I have long been in the habit of reading certain books, my very favorites, over and over-- until storylines and characters and entire paragraphs are burned into my mind.

For a long time, one of these very favorites was a little-known young adult novel, Of Sound Mind, by Jean Ferris. I was eleven or twelve when I first read it. I distinctly remember picking it up, a hardcover with a thick plastic protector, as I combed the library's "new releases" shelf for books I hadn't read yet. This was when I read fiercely, ravenously, maxing out my library card two or three times a week. I always took a canvas bag with me, and it was always overflowing when I left, and I always began a book on the way home, even though it made me dizzy.

Of Sound Mind is about a boy, Theo, who can hear, and his parents and brother, who cannot. It's something of a coming-of-age story, and he befriends & falls in love with a girl, Ivy, who was also born to deaf parents. The book is about living in the tension that exists between contraries, and the story is both sad and sweet, heart-wrenching and hopeful. I re-read it that first time before returning it; and must've checked it out two or three more times in the years following. Something about it captivated me: its honesty, I think, and its hopefulness, too.

But my twelve-year-old mind also latched onto a very specific detail: the girl, Ivy, was described as having dark hair...with a single lock dyed a deep purple. I loved that. I grew up seeing colorful hair disdained, and this, a single lock dyed bright, seemed perfect: a small, quiet display of rebellion. Just a little bit of wild swirled into all the conservative, cautious, collected.

For some reason I've never forgotten Ivy's purple hair. I've toyed with the idea on and off for over ten years, never quite sold on it. Sometimes I feel like a purple hair person. Sometimes not. But this year-- twenty-two, twenty-three-- this year I have known and liked myself better than I ever have before, and that's been a sweet thing for me. That's a great and long story, and I'll share it sometime. Like the book, it's been all about living in the contraries, realizing that I don't have to be one or the other. That I am a little bit conservative, and also a little bit wild; that I love my natural, plain, simple hair, and I also love the idea of a little purple. And all of that is perfectly fine.

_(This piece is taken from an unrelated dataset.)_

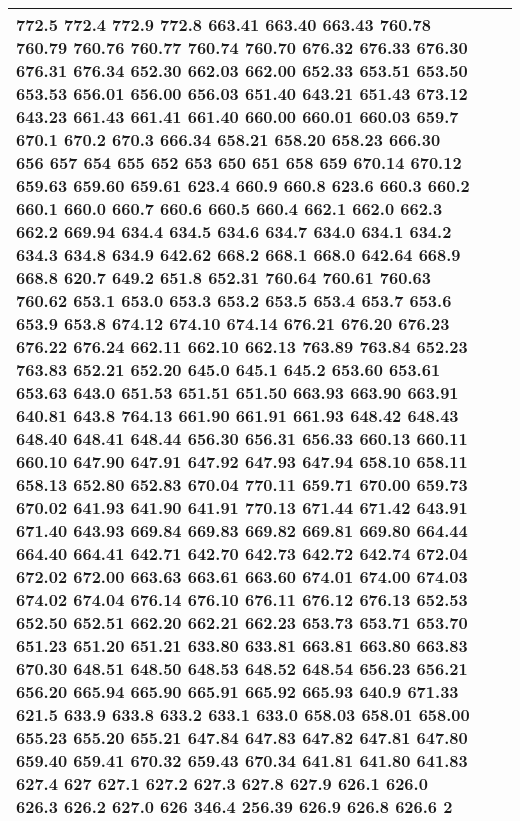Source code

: \begin{longtable}{|L{.1in}|L{.6in}||L{5.65in}|}
772.5 772.4 772.9 772.8 663.41 663.40 663.43 760.78 760.79 760.76 760.77 760.74 760.70 676.32 676.33 676.30 676.31 676.34 652.30 662.03 662.00 652.33 653.51 653.50 653.53 656.01 656.00 656.03 651.40 643.21 651.43 673.12 643.23 661.43 661.41 661.40 660.00 660.01 660.03 659.7 670.1 670.2 670.3 666.34 658.21 658.20 658.23 666.30 656 657 654 655 652 653 650 651 658 659 670.14 670.12 659.63 659.60 659.61 623.4 660.9 660.8 623.6 660.3 660.2 660.1 660.0 660.7 660.6 660.5 660.4 662.1 662.0 662.3 662.2 669.94 634.4 634.5 634.6 634.7 634.0 634.1 634.2 634.3 634.8 634.9 642.62 668.2 668.1 668.0 642.64 668.9 668.8 620.7 649.2 651.8 652.31 760.64 760.61 760.63 760.62 653.1 653.0 653.3 653.2 653.5 653.4 653.7 653.6 653.9 653.8 674.12 674.10 674.14 676.21 676.20 676.23 676.22 676.24 662.11 662.10 662.13 763.89 763.84 652.23 763.83 652.21 652.20 645.0 645.1 645.2 653.60 653.61 653.63 643.0 651.53 651.51 651.50 663.93 663.90 663.91 640.81 643.8 764.13 661.90 661.91 661.93 648.42 648.43 648.40 648.41 648.44 656.30 656.31 656.33 660.13 660.11 660.10 647.90 647.91 647.92 647.93 647.94 658.10 658.11 658.13 652.80 652.83 670.04 770.11 659.71 670.00 659.73 670.02 641.93 641.90 641.91 770.13 671.44 671.42 643.91 671.40 643.93 669.84 669.83 669.82 669.81 669.80 664.44 664.40 664.41 642.71 642.70 642.73 642.72 642.74 672.04 672.02 672.00 663.63 663.61 663.60 674.01 674.00 674.03 674.02 674.04 676.14 676.10 676.11 676.12 676.13 652.53 652.50 652.51 662.20 662.21 662.23 653.73 653.71 653.70 651.23 651.20 651.21 633.80 633.81 663.81 663.80 663.83 670.30 648.51 648.50 648.53 648.52 648.54 656.23 656.21 656.20 665.94 665.90 665.91 665.92 665.93 640.9 671.33 621.5 633.9 633.8 633.2 633.1 633.0 658.03 658.01 658.00 655.23 655.20 655.21 647.84 647.83 647.82 647.81 647.80 659.40 659.41 670.32 659.43 670.34 641.81 641.80 641.83 627.4 627 627.1 627.2 627.3 627.8 627.9 626.1 626.0 626.3 626.2 627.0 626 346.4 256.39 626.9 626.8 626.6 2\\\hline

\end{longtable}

So Tuesday morning, when I thought, "Maybe I'll dye my hair purple today!" that's exactly what I did. I went and picked out purple dye, and bleach, and a little bowl & brush, and a friend came to help, and I dyed those hurrs.



...just a little bit :) I'm graduating in May, and hoping to begin job interviews around that time as well, and so I wanted to make sure I could hide it if necessary. I chose to dye the very back center section of my hair, roots to ends, so you can barely see it when it's down, but when it's up, it looks like this:




I used this great tutorial from CANDYPOW on how to safely bleach your hair using coconut oil-- the bleach was in for about 40 minutes, and my hair turned the color of light brown sugar. Then I applied the RAW dye, wrapped it with regular old aluminum foil, and left it in for about 3 hours. Voila!

I. LOVE. IT.

!!!!!!!!!!!

The color is great-- although just a bit more blueish than I wanted, kind of a violet. If I did it again, I'd buy the same color (RAW Deep Purple) and maybe mix in a few drops of red, to get more of a plum shade. But I love it, and I'm looking forward to it eventually fading into a light lavender.

I love it, and both my eleven & twenty-three-year-old selves are so glad for freedom, and transformation, and a little bit of wild.